## PROBLEM TO SOLVE
Gather up every line from the entries below that uses the word "stats".

[Rendered images with source text]
BEGIN

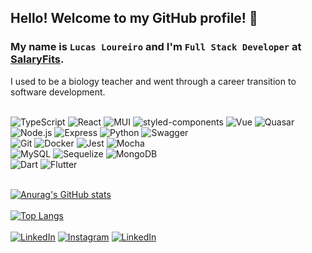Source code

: ## Hello! Welcome to my GitHub profile! 🤩
### My name is `Lucas Loureiro` and I'm `Full Stack Developer` at [SalaryFits](https://www.salaryfits.com.br/).
I used to be a biology teacher and went through a career transition to software development.

<br/>
<div>
  <div>
    <img alt='TypeScript' src='https://img.shields.io/badge/typescript-%23007ACC.svg?style=for-the-badge&logo=typescript&logoColor=white'>
    <img alt='React' src='https://img.shields.io/badge/React-20232A?style=for-the-badge&logo=react&logoColor=61DAFB'>
    <img alt='MUI' src='https://img.shields.io/badge/MUI-%230081CB.svg?style=for-the-badge&logo=mui&logoColor=white'>
    <img alt='styled-components' src='https://img.shields.io/badge/styled--components-DB7093?style=for-the-badge&logo=styled-components&logoColor=white'>
    <img alt='Vue' src='https://img.shields.io/badge/vuejs-%2335495e.svg?style=for-the-badge&logo=vuedotjs&logoColor=%234FC08D'>
    <img alt='Quasar' src='https://img.shields.io/badge/Quasar-16B7FB?style=for-the-badge&logo=quasar&logoColor=black'>
  </div>
  <div>
    <img alt='Node.js' src='https://img.shields.io/badge/Node.js-43853D?style=for-the-badge&logo=node.js&logoColor=white'>
    <img alt='Express' src='https://img.shields.io/badge/express.js-%23404d59.svg?style=for-the-badge&logo=express&logoColor=%2361DAFB'>
    <img alt='Python' src='https://img.shields.io/badge/python-3670A0?style=for-the-badge&logo=python&logoColor=ffdd54'>
    <img alt='Swagger' src='https://img.shields.io/badge/-Swagger-%23Clojure?style=for-the-badge&logo=swagger&logoColor=white'>
  </div>
  <div>
    <img alt='Git' src='https://img.shields.io/badge/git-%23F05033.svg?style=for-the-badge&logo=git&logoColor=white'>
    <img alt='Docker' src='https://img.shields.io/badge/docker-%230db7ed.svg?style=for-the-badge&logo=docker&logoColor=white'>
    <img alt='Jest' src='https://img.shields.io/badge/-jest-%23C21325?style=for-the-badge&logo=jest&logoColor=white'>
    <img alt='Mocha' src='https://img.shields.io/badge/-mocha-%238D6748?style=for-the-badge&logo=mocha&logoColor=white'>
  </div>
  <div>
    <img alt='MySQL' src='https://img.shields.io/badge/mysql-%2300f.svg?style=for-the-badge&logo=mysql&logoColor=white'>
    <img alt='Sequelize' src='https://img.shields.io/badge/Sequelize-52B0E7?style=for-the-badge&logo=Sequelize&logoColor=white'>
    <img alt='MongoDB' src='https://img.shields.io/badge/MongoDB-%234ea94b.svg?style=for-the-badge&logo=mongodb&logoColor=white'>
  </div>
  <div>
    <img alt='Dart' src='https://img.shields.io/badge/dart-%230175C2.svg?style=for-the-badge&logo=dart&logoColor=white'>
    <img alt='Flutter' src='https://img.shields.io/badge/Flutter-%2302569B.svg?style=for-the-badge&logo=Flutter&logoColor=white'>
  </div>
  <div>
  </div>
</div>
<br/>

[![Anurag's GitHub stats](https://github-readme-stats.vercel.app/api?username=loureiro-lucas&show_icons=true&theme=tokyonight&count_private=true&include_all_commits=true&hide=issues)](https://github.com/anuraghazra/github-readme-stats)
\
\
[![Top Langs](https://github-readme-stats.vercel.app/api/top-langs/?username=loureiro-lucas&layout=compact&langs_count=10&theme=tokyonight)](https://github.com/anuraghazra/github-readme-stats)
\
\
[![LinkedIn](https://img.shields.io/badge/LinkedIn-0077B5?style=for-the-badge&logo=linkedin&logoColor=white)](https://www.linkedin.com/in/lucasloureiro1994/?locale=en_US)
[![Instagram](https://img.shields.io/badge/Instagram-E4405F?style=for-the-badge&logo=instagram&logoColor=white)](https://www.linkedin.com/in/lucasloureiro1994/?locale=en_US)
[![LinkedIn](https://img.shields.io/badge/Facebook-1877F2?style=for-the-badge&logo=facebook&logoColor=white)](https://www.facebook.com/lucaoloureiro/)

END

## TASK ANSWER
[![Anurag's GitHub stats](https://github-readme-stats.vercel.app/api?username=loureiro-lucas&show_icons=true&theme=tokyonight&count_private=true&include_all_commits=true&hide=issues)](https://github.com/anuraghazra/github-readme-stats)
[![Top Langs](https://github-readme-stats.vercel.app/api/top-langs/?username=loureiro-lucas&layout=compact&langs_count=10&theme=tokyonight)](https://github.com/anuraghazra/github-readme-stats)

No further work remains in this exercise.